YongJoon, EunHa'nın delilik dolu gözlerine baktığında,
bunu gerçekten yapacak kadar tehlikeli olduğunu çok iyi biliyordu. Kırmızı rujla
lekelenmiş dudakları şimdi ona korkunç görünüyordu.
"Her neyse. Kaybol, seni çılgın sürtük. ”
YongJoon saçındaki kavrayışını bıraktı ve nefesini sakinleştirirken
pantolonunu hızla geri çekti. Sadece penisinin onun tarafından koparıldığı düşüncesi
boynunun arkasında soğuk ter oluşmasına neden oldu.
"Yazık. Ben de zevk almak istedim. Eğer istemiyorsanız…”

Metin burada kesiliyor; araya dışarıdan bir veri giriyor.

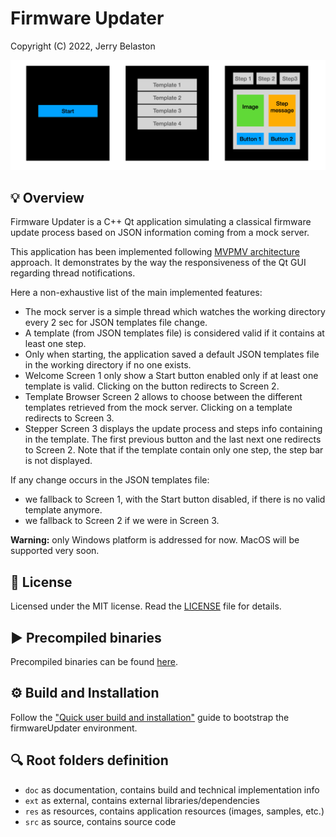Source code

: # Firmware Updater

Copyright (C) 2022, Jerry Belaston

![image](res/applicationSnapshots.png "Application snapshots")

## 💡 Overview

Firmware Updater is a C++ Qt application simulating a classical firmware update process based on JSON information coming from a mock server. 

This application has been implemented following [MVPMV architecture](https://docs.microsoft.com/en-us/archive/msdn-magazine/2011/december/mvpvm-design-pattern-the-model-view-presenter-viewmodel-design-pattern-for-wpf) approach. It demonstrates by the way the responsiveness of the Qt GUI regarding thread notifications.

Here a non-exhaustive list of the main implemented features:
- The mock server is a simple thread which watches the working directory every 2 sec for JSON templates file change.
- A template (from JSON templates file) is considered valid if it contains at least one step.
- Only when starting, the application saved a default JSON templates file in the working directory if no one exists.
- Welcome Screen 1 only show a Start button enabled only if at least one template is valid. Clicking on the button redirects to Screen 2.
- Template Browser Screen 2 allows to choose between the different templates retrieved from the mock server. Clicking on a template redirects to Screen 3.
- Stepper Screen 3 displays the update process and steps info containing in the template. The first previous button and the last next one redirects to Screen 2. Note that if the template contain only one step, the step bar is not displayed.

If any change occurs in the JSON templates file:
- we fallback to Screen 1, with the Start button disabled, if there is no valid template anymore.
- we fallback to Screen 2 if we were in Screen 3.

**Warning:** only Windows platform is addressed for now. MacOS will be supported very soon.

## 🔑 License

Licensed under the MIT license. Read the [LICENSE](LICENSE) file for details.

## ▶️ Precompiled binaries

Precompiled binaries can be found [here](https://github.com/jerry-belaston/firmwareUpdater/releases).

## ⚙️ Build and Installation

Follow the ["Quick user build and installation"](doc/installation.md) guide to bootstrap the firmwareUpdater environment.

## 🔍 Root folders definition

- `doc` as documentation, contains build and technical implementation info
- `ext` as external, contains external libraries/dependencies
- `res` as resources, contains application resources (images, samples, etc.)
- `src` as source, contains source code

EunHa, sevimli bir şekilde kıkırdarken beyaz dişleri
aydınlandı. Döndü ve sütyenini çıkarttı. YongJoon hızla gözlerini kapadı. EunHa
dairenin ön kapısının bir çat ile açılıp
kapandığını duydu. EunHa kıs kıs gülüp kıyafetlerini çıkarmaya devam etti. İkinci
bir deri gibi vücudundan düştüler. Sonra yavaş yavaş banyoya ilerledi.
Şırrrr.
EunHa sıcak suyu açtı ve günün olaylarını gözden geçirirken
düşüncelerinde kayboldu. Ofisinde konuşurken yanında duran halini hatırladı. Hatırladığında
vücudu hemen heyecanlandı. EunHa başını kaldırdı ve suyun yüzüne düşmesine izin
verdi.
“Haa ...”
Shin KyungHyun'un tuhaf rekabetçi yapısı, insanları
harekete geçiren garip bir yeteneğe sahipti. Dipsiz, siyah gözleri çok fazla düşünceyi
barındırıyor gibi görünüyordu. EunHa kıkırdadı ve vücudunu yavaşça ovmadan önce
banyo süngerine bir miktar vücut jeli sürdü.